Дружба с Таней продолжалась несколько лет, пока жив был папа. Прихода деда с внуком она всегда ждала, и, конечно, не шоколадка была тому причиной. Тане нравилось смотреть, как дед помогает внуку выбирать книжку, нравилось самой участвовать в этом маленьком спектакле — ей было интересно с ними дружить. Тогда еще детские книжки не были дефицитом, и Танечке не приходилось тайком доставать их из-под прилавка. Поход в магазин к Тане — еженедельный ритуал, который сын никогда не забудет. Это была его первая дорога к книгам, по которой дальше пошел он сам, но, оглядываясь назад, знаю — видит у самого ее начала высокого улыбающегося человека в неизменной шляпе, который машет ему рукой: мол, иди, не останавливайся... И он идет, но хорошо, что останавливается, задерживается памятью у того магазинчика, где их ждала с книжками-малышками круглолицая толстушка, которая больше всего на свете любила книги и... ванильный шоколад. В газетном киоске (папа специально не выписывал газет, чтобы рано утром самому их покупать), и в парикмахерской на Покровке, в "Артистическом" кафе у него были свои киоскеры, мастера, официанты, с которыми он дружил, оказывая им все те же знаки внимания, на которые не требовалось траты денег, зато требовались душевные взносы, а на них он не скупился. Уже после смерти папы они спрашивали меня: "А где ваш симпатичный отец, он был такой ВНИМАТЕЛЬНЫЙ?".
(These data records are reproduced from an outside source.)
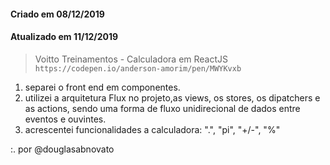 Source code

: #### Criado em 08/12/2019
#### Atualizado em 11/12/2019

> Voitto Treinamentos - Calculadora em ReactJS <br/>
> `https://codepen.io/anderson-amorim/pen/MWYKvxb`
1. separei o front end em componentes.
2. utilizei a arquitetura Flux no projeto,as views, os stores, os dipatchers e as actions, sendo uma forma de fluxo unidirecional de dados entre eventos e ouvintes.
3. acrescentei funcionalidades a calculadora: ".", "pi", "+/-", "%"

:. por @douglasabnovato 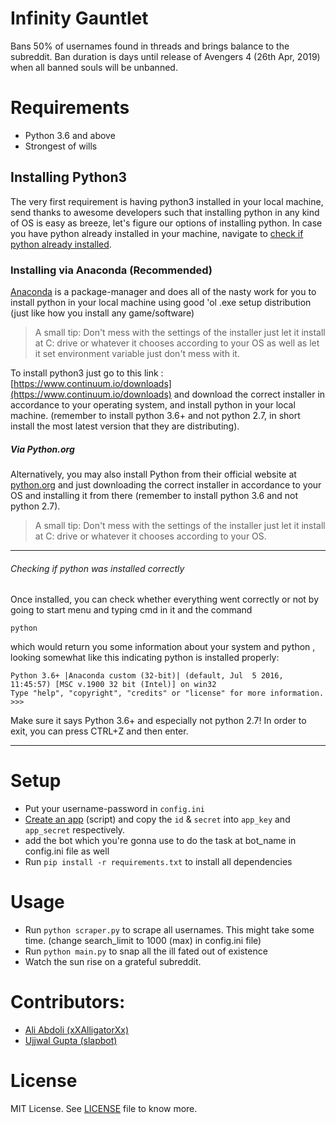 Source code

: # Infinity Gauntlet

Bans 50% of usernames found in threads and brings balance to the subreddit. Ban duration is days until release of Avengers 4 (26th Apr, 2019) when all banned souls will be unbanned.

# Requirements
* Python 3.6 and above
* Strongest of wills

## Installing Python3

The very first requirement is having python3 installed in
your local machine, send thanks to awesome developers such that
installing python in any kind of OS is easy as breeze, let's
figure our options of installing python. In case you have python already
installed in your machine, navigate to [check if python already installed](#check_if_installed).

### Installing via Anaconda (Recommended)

[Anaconda](https://www.continuum.io/downloads) is a package-manager and does all of the nasty work
for you to install python in your local machine using good 'ol
.exe setup distribution (just like how you install any game/software)

> A small tip: Don't mess with the settings of the installer just
let it install at C: drive or whatever it chooses according to your OS as well as let it set environment variable just don't mess with it.

To install python3 just go to this link : [https://www.continuum.io/downloads](https://www.continuum.io/downloads)
and download the correct installer in accordance to your operating system,
and install python in your local machine. (remember to install python 3.6+ and not python 2.7, in short install the most latest version that they are distributing).

##### Via Python.org

Alternatively, you may also install Python from their official website at
[python.org](https://www.python.org/downloads/) and just downloading the correct installer
in accordance to your OS and installing it from there (remember to install python 3.6 and not python 2.7).


> A small tip: Don't mess with the settings of the installer just
let it install at C: drive or whatever it chooses according to your OS.

<hr>

<a name="check_if_installed"></a>
###### Checking if python was installed correctly

Once installed, you can check whether everything went correctly or not
by going to start menu and typing cmd in it and the command

    python

which would return you some information about your system and python
, looking somewhat like this indicating python is installed properly:

    Python 3.6+ |Anaconda custom (32-bit)| (default, Jul  5 2016, 11:45:57) [MSC v.1900 32 bit (Intel)] on win32
    Type "help", "copyright", "credits" or "license" for more information.
    >>>

Make sure it says Python 3.6+ and especially not python 2.7! In order to exit, you can press CTRL+Z and then enter.
<hr>

# Setup
* Put your username-password in `config.ini`
* [Create an app](https://ssl.reddit.com/prefs/apps/) (script) and copy the `id` & `secret` into `app_key` and `app_secret` respectively.
* add the bot which you're gonna use to do the task at bot_name in config.ini file as well
* Run `pip install -r requirements.txt` to install all dependencies

# Usage
* Run `python scraper.py` to scrape all usernames. This might take some time. (change search_limit to 1000 (max) in config.ini file)
* Run `python main.py` to snap all the ill fated out of existence
* Watch the sun rise on a grateful subreddit.

# Contributors:
* [Ali Abdoli (xXAlligatorXx)](https://github.com/xXAligatorXx)
* [Ujjwal Gupta (slapbot)](https://github.com/SlapBot)

# License
MIT License. See [LICENSE](LICENSE) file to know more.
Теперь я часто думаю: как не хватает нам в жизни этих необязательных улыбок, этого нерасчетливого доброжелательства, этих ни за что, за просто так, добрых слов, а то и одного — и его бывает достаточно, а без него иногда повеситься хочется. Как казню я себя за их экономию, за поспешное "потом поговорим", а достаточно было минуты терпения, чтобы поговорить сейчас, ибо потом не бывает. Теперь-то я хорошо знаю, что это такое — родительские ожидания звонков, слов, сочувствия... Умные люди говорят, что нельзя ничего требовать, а надо терпеливо ждать. Наверно, они правы, на то и умные, но иногда ожидание непоправимо затягивается.
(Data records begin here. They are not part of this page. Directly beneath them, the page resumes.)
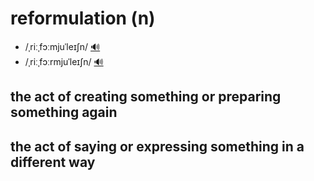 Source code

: # reformulation (n)

- /ˌriːˌfɔːmjuˈleɪʃn/ [🔊](https://www.oxfordlearnersdictionaries.com/media/english/uk_pron/r/ref/refor/reformulation__gb_1.mp3)
- /ˌriːˌfɔːrmjuˈleɪʃn/ [🔊](https://www.oxfordlearnersdictionaries.com/media/english/us_pron/r/ref/refor/reformulation__us_1.mp3)

## the act of creating something or preparing something again

## the act of saying or expressing something in a different way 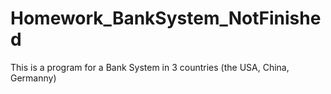 # Homework_BankSystem_NotFinished
This is a program for a Bank System in 3 countries (the USA, China, Germanny)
Мне было шесть лет, а Жанке восемнадцать, и она училась на первом курсе в медицинском институте. Жанка — моя двоюродная сестра, которую я любила как родную, тем более что родных сестер у меня не было. (Потому и пишу о ней в этой книге — она из нашего ДОМА). Перед самой войной она приехала к нам на каникулы — веселая, хорошенькая, плясунья-хохотунья... Она успевала за день обегать четыре музея, а вечером попасть в Большой или МХАТ (для нее почему-то обязательно находился "лишний" билет), а ночью, не останавливаясь, обо всем рассказать, изобразить, спеть, насмешить и, поспав три часа, мчаться утром в очередной музей, потому что дней осталось... ничего не осталось, а она еще не была... нигде не была. Когда Жанка уехала, даже в нашем шумном доме наступила неестественная тишина. Во время войны мы нашли Жанку в Ташкенте — красотку, королеву медицинского института, похожую, как мне тогда казалось, на всех известных киноактрис. Я смотрела на Жанку с восхищением, потому что она была девушкой моей мечты, и не только моей, если судить по свите, которая ее сопровождала. И все-то на ней (в ней) было ладно, кокетливо и притягательно. И стройные, быстрые ноги в маленьких, как сейчас помню, черных лодочках, и косынка в мелкий синий горошек, с продуманной небрежностью повязанная вокруг шеи, и каштановые волосы, в естественной, непарикмахерской свободе падающие на плечи, и белый халатик, который она каждый вечер стирала и крахмалила, сидел на ней как элегантное вечернее платье... Жанка-юла, Жанка-хохотунья и говорунья, идеал девчонок, любовь многих мальчишек, которых она провожала на фронт, пока однажды сама не пришла прощаться с нами.